* _How to complete this task_:
The answer should contain all of the records below, each one copied word for word.

====== Given information

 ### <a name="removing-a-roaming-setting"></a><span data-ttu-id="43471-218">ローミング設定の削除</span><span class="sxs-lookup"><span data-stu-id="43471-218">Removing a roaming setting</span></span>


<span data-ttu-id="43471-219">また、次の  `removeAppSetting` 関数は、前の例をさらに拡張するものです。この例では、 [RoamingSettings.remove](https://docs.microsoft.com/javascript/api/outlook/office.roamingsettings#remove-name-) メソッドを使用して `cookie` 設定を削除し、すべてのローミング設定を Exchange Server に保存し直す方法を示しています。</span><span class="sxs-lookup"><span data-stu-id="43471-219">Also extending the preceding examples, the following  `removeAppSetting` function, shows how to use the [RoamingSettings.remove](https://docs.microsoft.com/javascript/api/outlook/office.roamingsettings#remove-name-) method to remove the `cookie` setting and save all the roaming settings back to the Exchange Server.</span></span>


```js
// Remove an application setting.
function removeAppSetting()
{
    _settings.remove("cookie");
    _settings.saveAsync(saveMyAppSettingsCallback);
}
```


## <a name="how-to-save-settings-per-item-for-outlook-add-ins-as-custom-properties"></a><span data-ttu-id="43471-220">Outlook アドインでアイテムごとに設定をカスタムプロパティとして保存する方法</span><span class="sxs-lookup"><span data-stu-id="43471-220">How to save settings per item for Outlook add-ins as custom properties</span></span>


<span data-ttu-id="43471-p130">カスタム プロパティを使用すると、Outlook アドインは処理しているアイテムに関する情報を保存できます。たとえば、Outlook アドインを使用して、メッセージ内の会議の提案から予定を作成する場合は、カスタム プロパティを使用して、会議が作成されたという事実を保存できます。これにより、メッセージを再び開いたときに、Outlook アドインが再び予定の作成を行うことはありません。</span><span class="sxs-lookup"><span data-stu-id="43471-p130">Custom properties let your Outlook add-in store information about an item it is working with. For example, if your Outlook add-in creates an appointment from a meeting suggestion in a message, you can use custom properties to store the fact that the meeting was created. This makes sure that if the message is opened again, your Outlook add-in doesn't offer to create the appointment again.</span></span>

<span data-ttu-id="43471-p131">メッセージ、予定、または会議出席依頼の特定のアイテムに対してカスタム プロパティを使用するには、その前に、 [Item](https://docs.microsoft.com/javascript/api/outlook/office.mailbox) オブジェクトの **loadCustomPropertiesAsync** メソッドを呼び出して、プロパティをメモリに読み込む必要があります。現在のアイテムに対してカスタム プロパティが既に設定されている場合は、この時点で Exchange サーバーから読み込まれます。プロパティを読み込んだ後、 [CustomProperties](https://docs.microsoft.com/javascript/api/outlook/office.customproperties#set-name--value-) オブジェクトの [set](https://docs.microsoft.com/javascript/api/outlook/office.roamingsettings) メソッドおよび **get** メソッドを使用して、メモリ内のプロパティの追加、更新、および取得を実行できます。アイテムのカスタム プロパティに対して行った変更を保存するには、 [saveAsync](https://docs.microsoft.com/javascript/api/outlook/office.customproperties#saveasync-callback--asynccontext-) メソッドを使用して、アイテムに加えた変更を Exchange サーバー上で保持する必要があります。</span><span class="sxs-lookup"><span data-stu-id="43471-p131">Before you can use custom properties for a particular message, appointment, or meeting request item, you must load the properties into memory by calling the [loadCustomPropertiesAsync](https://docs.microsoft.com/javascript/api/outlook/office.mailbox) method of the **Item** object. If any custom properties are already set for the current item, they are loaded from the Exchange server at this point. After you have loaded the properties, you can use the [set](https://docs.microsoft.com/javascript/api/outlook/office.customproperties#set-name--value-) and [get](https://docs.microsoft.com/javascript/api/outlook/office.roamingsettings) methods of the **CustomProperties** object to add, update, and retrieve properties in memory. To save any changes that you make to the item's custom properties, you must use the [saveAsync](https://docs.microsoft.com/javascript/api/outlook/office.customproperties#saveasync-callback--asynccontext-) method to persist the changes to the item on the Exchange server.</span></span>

============

* _Answer box_:
 ### <a name="removing-a-roaming-setting"></a><span data-ttu-id="43471-218">ローミング設定の削除</span><span class="sxs-lookup"><span data-stu-id="43471-218">Removing a roaming setting</span></span>


<span data-ttu-id="43471-219">また、次の  `removeAppSetting` 関数は、前の例をさらに拡張するものです。この例では、 [RoamingSettings.remove](https://docs.microsoft.com/javascript/api/outlook/office.roamingsettings#remove-name-) メソッドを使用して `cookie` 設定を削除し、すべてのローミング設定を Exchange Server に保存し直す方法を示しています。</span><span class="sxs-lookup"><span data-stu-id="43471-219">Also extending the preceding examples, the following  `removeAppSetting` function, shows how to use the [RoamingSettings.remove](https://docs.microsoft.com/javascript/api/outlook/office.roamingsettings#remove-name-) method to remove the `cookie` setting and save all the roaming settings back to the Exchange Server.</span></span>


```js
// Remove an application setting.
function removeAppSetting()
{
    _settings.remove("cookie");
    _settings.saveAsync(saveMyAppSettingsCallback);
}
```


## <a name="how-to-save-settings-per-item-for-outlook-add-ins-as-custom-properties"></a><span data-ttu-id="43471-220">Outlook アドインでアイテムごとに設定をカスタムプロパティとして保存する方法</span><span class="sxs-lookup"><span data-stu-id="43471-220">How to save settings per item for Outlook add-ins as custom properties</span></span>


<span data-ttu-id="43471-p130">カスタム プロパティを使用すると、Outlook アドインは処理しているアイテムに関する情報を保存できます。たとえば、Outlook アドインを使用して、メッセージ内の会議の提案から予定を作成する場合は、カスタム プロパティを使用して、会議が作成されたという事実を保存できます。これにより、メッセージを再び開いたときに、Outlook アドインが再び予定の作成を行うことはありません。</span><span class="sxs-lookup"><span data-stu-id="43471-p130">Custom properties let your Outlook add-in store information about an item it is working with. For example, if your Outlook add-in creates an appointment from a meeting suggestion in a message, you can use custom properties to store the fact that the meeting was created. This makes sure that if the message is opened again, your Outlook add-in doesn't offer to create the appointment again.</span></span>

<span data-ttu-id="43471-p131">メッセージ、予定、または会議出席依頼の特定のアイテムに対してカスタム プロパティを使用するには、その前に、 [Item](https://docs.microsoft.com/javascript/api/outlook/office.mailbox) オブジェクトの **loadCustomPropertiesAsync** メソッドを呼び出して、プロパティをメモリに読み込む必要があります。現在のアイテムに対してカスタム プロパティが既に設定されている場合は、この時点で Exchange サーバーから読み込まれます。プロパティを読み込んだ後、 [CustomProperties](https://docs.microsoft.com/javascript/api/outlook/office.customproperties#set-name--value-) オブジェクトの [set](https://docs.microsoft.com/javascript/api/outlook/office.roamingsettings) メソッドおよび **get** メソッドを使用して、メモリ内のプロパティの追加、更新、および取得を実行できます。アイテムのカスタム プロパティに対して行った変更を保存するには、 [saveAsync](https://docs.microsoft.com/javascript/api/outlook/office.customproperties#saveasync-callback--asynccontext-) メソッドを使用して、アイテムに加えた変更を Exchange サーバー上で保持する必要があります。</span><span class="sxs-lookup"><span data-stu-id="43471-p131">Before you can use custom properties for a particular message, appointment, or meeting request item, you must load the properties into memory by calling the [loadCustomPropertiesAsync](https://docs.microsoft.com/javascript/api/outlook/office.mailbox) method of the **Item** object. If any custom properties are already set for the current item, they are loaded from the Exchange server at this point. After you have loaded the properties, you can use the [set](https://docs.microsoft.com/javascript/api/outlook/office.customproperties#set-name--value-) and [get](https://docs.microsoft.com/javascript/api/outlook/office.roamingsettings) methods of the **CustomProperties** object to add, update, and retrieve properties in memory. To save any changes that you make to the item's custom properties, you must use the [saveAsync](https://docs.microsoft.com/javascript/api/outlook/office.customproperties#saveasync-callback--asynccontext-) method to persist the changes to the item on the Exchange server.</span></span>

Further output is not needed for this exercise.